• [TASK DATA]:
=== Begin Enclosure ===

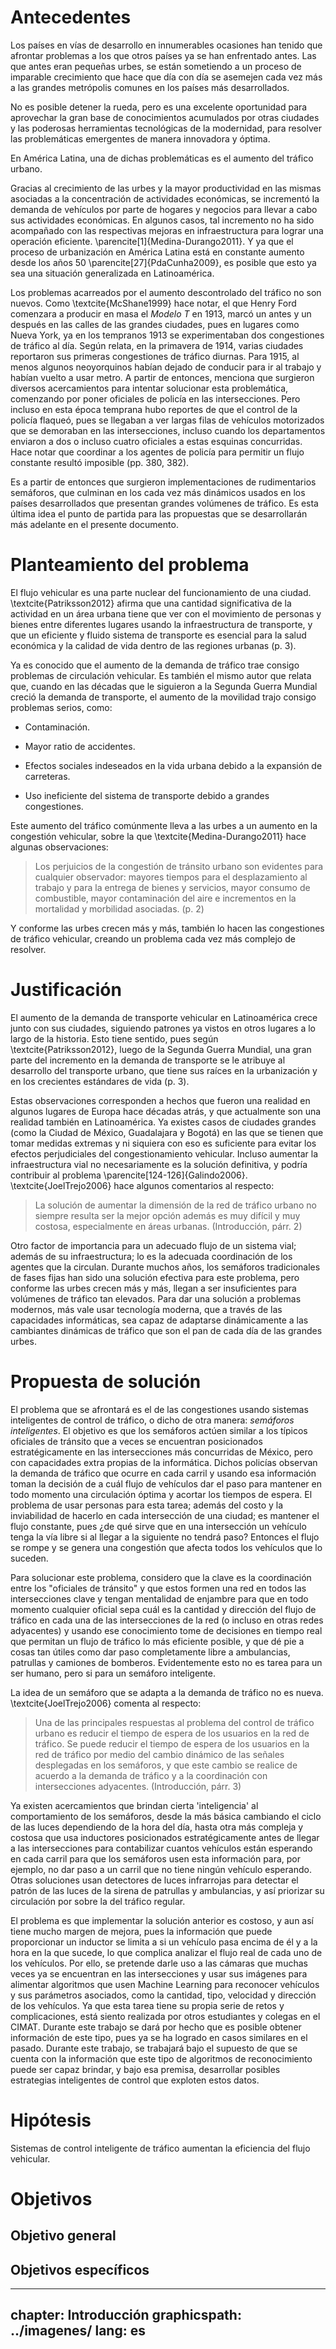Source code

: # Antecedentes

Los países en vías de desarrollo en innumerables ocasiones han tenido que
afrontar problemas a los que otros países ya se han enfrentado antes. Las que
antes eran pequeñas urbes, se están sometiendo a un proceso de imparable
crecimiento que hace que día con día se asemejen cada vez más a las grandes
metrópolis comunes en los países más desarrollados. 

<!-- TODO: buscar datos y cita de crecimiento de paises en vias de desarrollo -->

No es posible detener la rueda, pero es una excelente oportunidad para
aprovechar la gran base de conocimientos acumulados por otras ciudades y las
poderosas herramientas tecnológicas de la modernidad, para resolver las
problemáticas emergentes de manera innovadora y óptima.

En América Latina, una de dichas problemáticas es el aumento del tráfico urbano.
<!-- Gracias al aumento de las urbes, el tráfico también ha aumentado y esto no ha sido bien manejado por latinoamerica -->
Gracias al crecimiento de las urbes y la mayor productividad en las mismas
asociadas a la concentración de actividades económicas, se incrementó la demanda
de vehículos por parte de hogares y negocios para llevar a cabo sus actividades
económicas. En algunos casos, tal incremento no ha sido acompañado con las
respectivas mejoras en infraestructura para lograr una operación eficiente.
\parencite[1]{Medina-Durango2011}. Y ya que el proceso de
urbanización en América Latina está en constante aumento desde los años 50
\parencite[27]{PdaCunha2009}, es posible que esto ya sea una situación
generalizada en Latinoamérica.

Los problemas acarreados por el aumento descontrolado del tráfico no son nuevos.
Como \textcite{McShane1999} hace notar, el que Henry Ford comenzara a producir
en masa el *Modelo T* en 1913, marcó un antes y un después en las calles de las
grandes ciudades, pues en lugares como Nueva York, ya en los tempranos 1913 se
experimentaban dos congestiones de tráfico al día. Según relata, en la primavera
de 1914, varias ciudades reportaron sus primeras congestiones de tráfico
diurnas. Para 1915, al menos algunos neoyorquinos habían dejado de conducir para
ir al trabajo y habían vuelto a usar metro. A partir de entonces, menciona que
surgieron diversos acercamientos para intentar solucionar esta problemática,
comenzando por poner oficiales de policía en las intersecciones. Pero incluso en
esta época temprana hubo reportes de que el control de la policía flaqueó, pues
se llegaban a ver largas filas de vehículos motorizados que se demoraban en las
intersecciones, incluso cuando los departamentos enviaron a dos o incluso cuatro
oficiales a estas esquinas concurridas. Hace notar que coordinar a los agentes
de policía para permitir un flujo constante resultó imposible (pp. 380, 382).

Es a partir de entonces que surgieron implementaciones de rudimentarios
semáforos, que culminan en los cada vez más dinámicos usados en los países
desarrollados que presentan grandes volúmenes de tráfico. Es esta última idea el
punto de partida para las propuestas que se desarrollarán más adelante en el
presente documento.
<!-- TODO: fundamentar y citar -->

# Planteamiento del problema

<!-- El tráfico es un nucleo de la vida urbana -->
El flujo vehicular es una parte nuclear del funcionamiento de una ciudad.
\textcite{Patriksson2012} afirma que una cantidad significativa de la actividad
en un área urbana tiene que ver con el movimiento de personas y bienes entre
diferentes lugares usando la infraestructura de transporte, y que un eficiente y
fluido sistema de transporte es esencial para la salud económica y la calidad de
vida dentro de las regiones urbanas (p. 3).
<!-- Cuando aumenta, historicamente trae problemas -->
Ya es conocido que el aumento de la demanda de tráfico trae consigo problemas de
circulación vehicular. Es también el mismo autor que relata que, cuando en las
décadas que le siguieron a la Segunda Guerra Mundial creció la demanda de
transporte, el aumento de la movilidad trajo consigo problemas serios, como:

-   Contaminación.

-   Mayor ratio de accidentes.

-   Efectos sociales indeseados en la vida urbana debido a la expansión de
    carreteras.

-   Uso ineficiente del sistema de transporte debido a grandes congestiones.

Este aumento del tráfico comúnmente lleva a las urbes a un aumento en la
congestión vehicular, sobre la que \textcite{Medina-Durango2011} hace algunas
observaciones:

> Los perjuicios de la congestión de tránsito urbano son evidentes para
> cualquier observador: mayores tiempos para el desplazamiento al trabajo y para
> la entrega de bienes y servicios, mayor consumo de combustible, mayor
> contaminación del aire e incrementos en la mortalidad y morbilidad asociadas.
> (p. 2)

Y conforme las urbes crecen más y más, también lo hacen las congestiones de
tráfico vehicular, creando un problema cada vez más complejo de resolver.

# Justificación

<!--  Latinoamérica va repitiendo la historia -->
El aumento de la demanda de transporte vehicular en Latinoamérica crece junto
con sus ciudades, siguiendo patrones ya vistos en otros lugares a lo largo de la
historia. Esto tiene sentido, pues según \textcite{Patriksson2012}, luego de la
Segunda Guerra Mundial, una gran parte del incremento en la demanda de
transporte se le atribuye al desarrollo del transporte urbano, que tiene sus
raíces en la urbanización y en los crecientes estándares de vida (p. 3). 
<!-- TODO: Ya hay problemas en Latinoamérica -->
Estas observaciones corresponden a hechos que fueron una realidad en algunos
lugares de Europa hace décadas atrás, y que actualmente son una realidad también
en Latinoamérica. Ya existes casos de ciudades grandes (como la Ciudad de
México, Guadalajara y Bogotá) en las que se tienen que tomar medidas extremas y
ni siquiera con eso es suficiente para evitar los efectos perjudiciales del
congestionamiento vehicular. Incluso aumentar la infraestructura vial no
necesariamente es la solución definitiva, y podría contribuir al problema
\parencite[124-126]{Galindo2006}. \textcite{JoelTrejo2006} hace algunos
comentarios al respecto:

> La solución de aumentar la dimensión
> de la red de tráfico urbano no siempre resulta ser la mejor opción además es
> muy difícil y muy costosa, especialmente en áreas urbanas. (Introducción, párr. 2)


 <!-- Es necesario tomar medidas y aprovechar la tecnologia que no habia antes -->
Otro factor de importancia para un adecuado flujo de un sistema vial; además de
su infraestructura; lo es la adecuada coordinación de los agentes que la
circulan. Durante muchos años, los semáforos tradicionales de fases fijas han
sido una solución efectiva para este problema, pero conforme las urbes crecen
más y más, llegan a ser insuficientes para volúmenes de tráfico tan elevados.
Para dar una solución a problemas modernos, más vale usar tecnología moderna,
que a través de las capacidades informáticas, sea capaz de adaptarse
dinámicamente a las cambiantes dinámicas de tráfico que son el pan de cada día
de las grandes urbes.
 
<!-- TODO: bucar cita de trafico excesivo en grandes ciudades de latinooamerica -->

# Propuesta de solución

El problema que se afrontará es el de las congestiones usando sistemas
inteligentes de control de tráfico, o dicho de otra manera: *semáforos
inteligentes*. El objetivo es que los semáforos actúen similar a los típicos
oficiales de tránsito que a veces se encuentran posicionados estratégicamente en
las intersecciones más concurridas de México, pero con capacidades extra propias
de la informática. Dichos policías observan la demanda de tráfico que ocurre en
cada carril y usando esa información toman la decisión de a cuál flujo de
vehículos dar el paso para mantener en todo momento una circulación óptima y
acortar los tiempos de espera. El problema de usar personas para esta tarea;
además del costo y la inviabilidad de hacerlo en cada intersección de una
ciudad; es mantener el flujo constante, pues ¿de qué sirve que en una
intersección un vehículo tenga la vía libre si al llegar a la siguiente no
tendrá paso? Entonces el flujo se rompe y se genera una congestión que afecta
todos los vehículos que lo suceden. 

Para solucionar este problema, considero que la clave es la coordinación entre
los "oficiales de tránsito" y que estos formen una red en todos las
intersecciones clave y tengan mentalidad de enjambre para que en todo momento
cualquier oficial sepa cuál es la cantidad y dirección del flujo de tráfico en
cada una de las intersecciones de la red (o incluso en otras redes adyacentes) y
usando ese conocimiento tome de decisiones en tiempo real que permitan un flujo
de tráfico lo más eficiente posible, y que dé pie a cosas tan útiles como dar
paso completamente libre a ambulancias, patrullas y camiones de bomberos.
Evidentemente esto no es tarea para un ser humano, pero si para un semáforo
inteligente.

La idea de un semáforo que se adapta a la demanda de tráfico no es nueva.
\textcite{JoelTrejo2006} comenta al respecto:

>   Una de las principales respuestas al problema del control de tráfico urbano
>   es reducir el tiempo de espera de los usuarios en la red de tráfico. Se
>   puede reducir el tiempo de espera de los usuarios en la red de tráfico por
>   medio del cambio dinámico de las señales desplegadas en los semáforos, y que
>   este cambio se realice de acuerdo a la demanda de tráfico y a la
>   coordinación con intersecciones adyacentes.
(Introducción, párr. 3)

<!-- TODO: mover esto a la introducción y agregar referencias y otros acercamientos con redes de Petri y trabajos similares-->
Ya existen acercamientos que brindan cierta 'inteligencia' al comportamiento de
los semáforos, desde la más básica cambiando el ciclo de las luces dependiendo
de la hora del día, hasta otra más compleja y costosa que usa inductores
posicionados estratégicamente antes de llegar a las intersecciones para
contabilizar cuantos vehículos están esperando en cada carril para que los
semáforos usen esta información para, por ejemplo, no dar paso a un carril que
no tiene ningún vehículo esperando. Otras soluciones usan detectores de luces
infrarrojas para detectar el patrón de las luces de la sirena de patrullas y
ambulancias, y así priorizar su circulación por sobre la del tráfico regular. 

El problema es que implementar la solución anterior es costoso, y aun así tiene
mucho margen de mejora, pues la información que puede proporcionar un inductor
se limita a si un vehículo pasa encima de él y a la hora en la que sucede, lo
que complica analizar el flujo real de cada uno de los vehículos. Por ello, se
pretende darle uso a las cámaras que muchas veces ya se encuentran en las
intersecciones y usar sus imágenes para alimentar algoritmos que usen Machine
Learning para reconocer vehículos y sus parámetros asociados, como la cantidad,
tipo, velocidad y dirección de los vehículos. Ya que esta tarea tiene su propia
serie de retos y complicaciones, está siento realizada por otros estudiantes y
colegas en el CIMAT. Durante este trabajo se dará por hecho que es posible
obtener información de este tipo, pues ya se ha logrado en casos similares en el
pasado. Durante este trabajo, se trabajará bajo el supuesto de que se cuenta con
la información que este tipo de algoritmos de reconocimiento puede ser capaz
brindar, y bajo esa premisa, desarrollar posibles estrategias inteligentes de
control que exploten estos datos.
<!-- TODO: buscar casos de reconocimiento de imagenes con ML, preguntarle al Dr. Mauricio -->

# Hipótesis
Sistemas de control inteligente de tráfico aumentan la eficiencia
del flujo vehicular.

# Objetivos

## Objetivo general

## Objetivos específicos



---
chapter: Introducción
graphicspath: ../imagenes/
lang: es 
---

=== End Enclosure ===

• [WHAT TO PRODUCE]:
Find and copy each line in the material above where the string "realidad" occurs.

• [YOUR SOLUTION]:
Estas observaciones corresponden a hechos que fueron una realidad en algunos
lugares de Europa hace décadas atrás, y que actualmente son una realidad también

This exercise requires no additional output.